Durante años le leí a mi hijo sentada en el quicio de su cama. La preocupación asomaba una y otra vez a su cara cuando le volvía a contar la historia de Hänsel y Gretel. Al final, se imponía en su rostro el alivio de la justicia. Esa expresión de sus ojos, que me miraban a mí y veían otro mundo, es uno de los tesoros preciados de mi memoria. También mi madre me leyó de niña pero recuerdo mejor la época posterior, cuando leía sola. La costumbre era hacerlo en la cama antes de dormir. Después de un rato, media hora a lo sumo, llamaba a mi madre: “Ven a apagarme la luz”, le decía, aunque alcanzaba a pulsar la pera de la lámpara. Ella me daba un beso. A continuación cerraba el libro y se hacía la oscuridad: siempre ocurría al mismo tiempo, una noche tras otra, un año tras otro. La lectura es luz y su ausencia es tiniebla: para mí no es una metáfora, sino una verdad material.
Pese a las apariencias, leer es la actividad menos solitaria. Aunque rara vez se encuentra ternura en las estadísticas oficiales, me he topado con ella ojeando el último barómetro sobre hábitos de lectura. En el 76% de los hogares en los que hay niños y niñas menores de seis años, se les lee. Imagino miles de pequeñas camas iluminadas por una historia y el mundo vuelve a parecerme amable. Eso sí, cuando les digáis a vuestros hijos aquello de que “un libro es el mejor amigo”, aseguraos de que no hacen como Mafalda. En una viñeta se lo dijeron sus padres y en la siguiente estaba sentada en el suelo con un libro cerrado delante, preguntándole: “¿A qué jugamos?”

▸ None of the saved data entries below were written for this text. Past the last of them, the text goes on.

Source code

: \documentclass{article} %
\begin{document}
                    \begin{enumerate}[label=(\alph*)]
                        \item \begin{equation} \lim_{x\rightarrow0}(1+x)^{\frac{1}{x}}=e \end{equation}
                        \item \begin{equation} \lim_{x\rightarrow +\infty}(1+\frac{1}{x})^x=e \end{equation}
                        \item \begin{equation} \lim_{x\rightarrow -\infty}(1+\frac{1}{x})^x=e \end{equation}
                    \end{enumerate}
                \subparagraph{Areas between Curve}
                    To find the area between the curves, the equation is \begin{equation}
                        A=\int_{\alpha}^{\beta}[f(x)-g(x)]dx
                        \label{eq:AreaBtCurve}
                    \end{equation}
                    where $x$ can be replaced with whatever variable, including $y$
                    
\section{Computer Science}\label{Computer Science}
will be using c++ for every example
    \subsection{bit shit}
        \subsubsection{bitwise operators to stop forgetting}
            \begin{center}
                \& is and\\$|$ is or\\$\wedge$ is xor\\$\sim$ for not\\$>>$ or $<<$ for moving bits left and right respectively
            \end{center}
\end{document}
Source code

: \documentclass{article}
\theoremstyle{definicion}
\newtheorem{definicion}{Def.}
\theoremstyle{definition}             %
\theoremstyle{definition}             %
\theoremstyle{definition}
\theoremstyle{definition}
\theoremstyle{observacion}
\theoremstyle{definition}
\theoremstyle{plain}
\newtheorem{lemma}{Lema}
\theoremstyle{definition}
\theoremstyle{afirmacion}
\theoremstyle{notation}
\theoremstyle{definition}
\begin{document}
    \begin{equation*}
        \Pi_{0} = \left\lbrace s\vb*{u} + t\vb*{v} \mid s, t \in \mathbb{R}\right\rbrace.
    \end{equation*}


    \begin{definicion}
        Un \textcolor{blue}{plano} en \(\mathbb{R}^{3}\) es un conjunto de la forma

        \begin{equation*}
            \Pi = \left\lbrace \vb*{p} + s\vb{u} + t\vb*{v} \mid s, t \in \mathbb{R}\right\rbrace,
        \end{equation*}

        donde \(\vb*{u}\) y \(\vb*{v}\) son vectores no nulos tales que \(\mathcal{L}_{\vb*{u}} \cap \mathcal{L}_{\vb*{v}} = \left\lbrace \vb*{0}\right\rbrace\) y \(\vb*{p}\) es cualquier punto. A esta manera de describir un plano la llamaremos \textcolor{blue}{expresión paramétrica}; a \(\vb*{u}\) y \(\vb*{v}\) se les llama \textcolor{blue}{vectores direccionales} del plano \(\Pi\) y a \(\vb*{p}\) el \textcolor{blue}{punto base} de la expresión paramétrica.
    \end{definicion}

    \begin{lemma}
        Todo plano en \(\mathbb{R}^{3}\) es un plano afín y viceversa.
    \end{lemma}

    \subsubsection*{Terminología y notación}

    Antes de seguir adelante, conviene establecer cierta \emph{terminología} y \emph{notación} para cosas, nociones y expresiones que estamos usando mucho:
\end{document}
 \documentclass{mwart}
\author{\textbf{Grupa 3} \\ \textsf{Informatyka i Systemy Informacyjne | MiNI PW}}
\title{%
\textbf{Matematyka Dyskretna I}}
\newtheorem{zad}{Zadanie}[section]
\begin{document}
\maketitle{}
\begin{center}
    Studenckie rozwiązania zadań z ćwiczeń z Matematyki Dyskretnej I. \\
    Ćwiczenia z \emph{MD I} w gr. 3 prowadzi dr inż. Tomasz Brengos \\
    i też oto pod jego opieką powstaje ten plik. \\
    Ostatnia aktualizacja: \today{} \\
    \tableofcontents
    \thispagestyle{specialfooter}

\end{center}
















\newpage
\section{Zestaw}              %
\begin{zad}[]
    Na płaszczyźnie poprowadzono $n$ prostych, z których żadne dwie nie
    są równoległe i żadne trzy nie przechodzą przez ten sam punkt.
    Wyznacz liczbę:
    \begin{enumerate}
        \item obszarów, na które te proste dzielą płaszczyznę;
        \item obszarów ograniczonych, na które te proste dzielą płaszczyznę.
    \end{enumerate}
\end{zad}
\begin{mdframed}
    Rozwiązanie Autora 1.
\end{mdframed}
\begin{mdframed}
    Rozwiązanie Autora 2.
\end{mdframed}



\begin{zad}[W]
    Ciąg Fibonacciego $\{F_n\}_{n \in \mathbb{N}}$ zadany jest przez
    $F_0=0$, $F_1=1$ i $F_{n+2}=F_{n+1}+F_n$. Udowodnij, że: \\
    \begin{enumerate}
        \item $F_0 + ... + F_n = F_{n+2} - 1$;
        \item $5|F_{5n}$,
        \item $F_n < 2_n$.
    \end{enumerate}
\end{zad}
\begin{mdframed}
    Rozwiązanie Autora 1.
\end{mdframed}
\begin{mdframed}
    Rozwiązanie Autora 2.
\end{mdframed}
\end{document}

Ese 76% sabe cómo se juega con los libros. Sin embargo, como tantas otras cosas, al llegar a adultos se nos olvida y hacemos de la lectura un placer solitario. No siempre ha sido así. Mi abuela me contó muchas veces cómo en plena guerra civil atravesó media España escondida en camiones de transporte, entre soldados unos tramos, entre sacos de patatas, otros. Así llegó desde Madrid a Baza (Granada), donde le habían ofrecido trabajo en una guardería. Como era la única que sabía leer, todos los días les recitaba la prensa en voz alta a sus compañeras mientras ellas proseguían con los quehaceres de la guardería. Así se enteraban de la evolución de la guerra. Con la información compartida resultaba fácil conversar al acabar la jornada.

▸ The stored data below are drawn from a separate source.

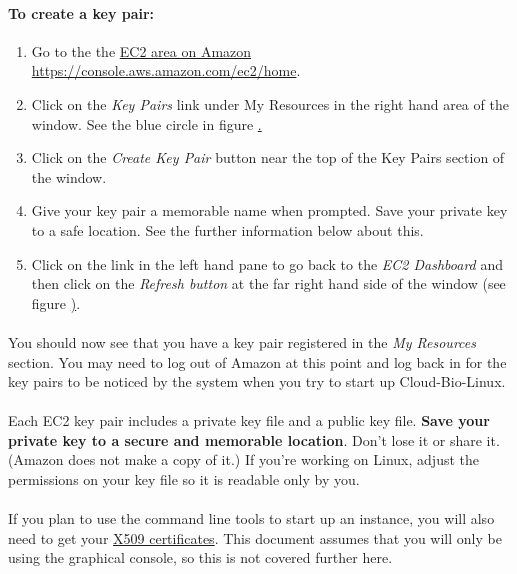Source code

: \paragraph{To create a key pair:}
\begin{enumerate}
\item Go to the the \href{https://console.aws.amazon.com/ec2/home}{EC2 area on Amazon https://console.aws.amazon.com/ec2/home}.
\item Click on the \emph{Key Pairs} link under My Resources in the right hand area of the window. See the blue circle in figure \href{fig:ec2homepage}.
\item Click on the \emph{Create Key Pair} button near the top of the Key Pairs section of the window.
\item Give your key pair a memorable name when prompted. Save your private key to a safe location. See the further information below about this. 
\item Click on the link in the left hand pane to go back to the \emph{EC2 Dashboard} and then click on the \emph{Refresh button} at the far right hand side of the window (see figure \href{fig:ec2homepage}). 
\end{enumerate}

\paragraph{}You should now see that you have a key pair registered in the \emph{My Resources} section. 
You may need to log out of Amazon at this point and log back in for the key pairs to be noticed by the system when you try to start up Cloud-Bio-Linux. 


\paragraph{}Each EC2 key pair includes a private key file and a public key file. \textbf{Save your private key to a secure and memorable location}. Don't lose it or share it. (Amazon does not make a copy of it.) If you're working on Linux, adjust the permissions on your key file so it is readable only by you. 

\paragraph{}If you plan to use the command line tools to start up an instance, you will also need to get your \href{http://docs.amazonwebservices.com/AWSSecurityCredentials/1.0/AboutAWSCredentials.html#X509Credentials}{X509 certificates}. This document assumes that you will only be using the graphical console, so this is not covered further here.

Leer en voz alta es un acto de amor, como mostró Bernard Schlink, ya sea a un ciego, a una niña, a un analfabeto… o a alguien que tiene las manos ocupadas. Mi novio y yo tenemos un trato: yo cocino mientras él me lee la prensa. Como la campana hace un ruido ensordecedor, tiene que elevar mucho el tono, de modo que su chorro de voz se derrama por la cocina a la vez que el aceite sobre el fondo de la olla. Así me sale un sofrito la mar de ilustrado. Mientras voy añadiendo el comino o le doy la vuelta a un lomo, introducimos en puritito streaming nuestras notas a pie de página. Metemos baza a diestro y siniestro: a veces son glosas, dudas o enmiendas al estilo periodístico. Pero siempre llega el punto en que destazamos al protagonista más extemporáneo de la actualidad política. Ayer al guardar las sobras en el táper me pareció ver al juez Peinado hecho picadillo.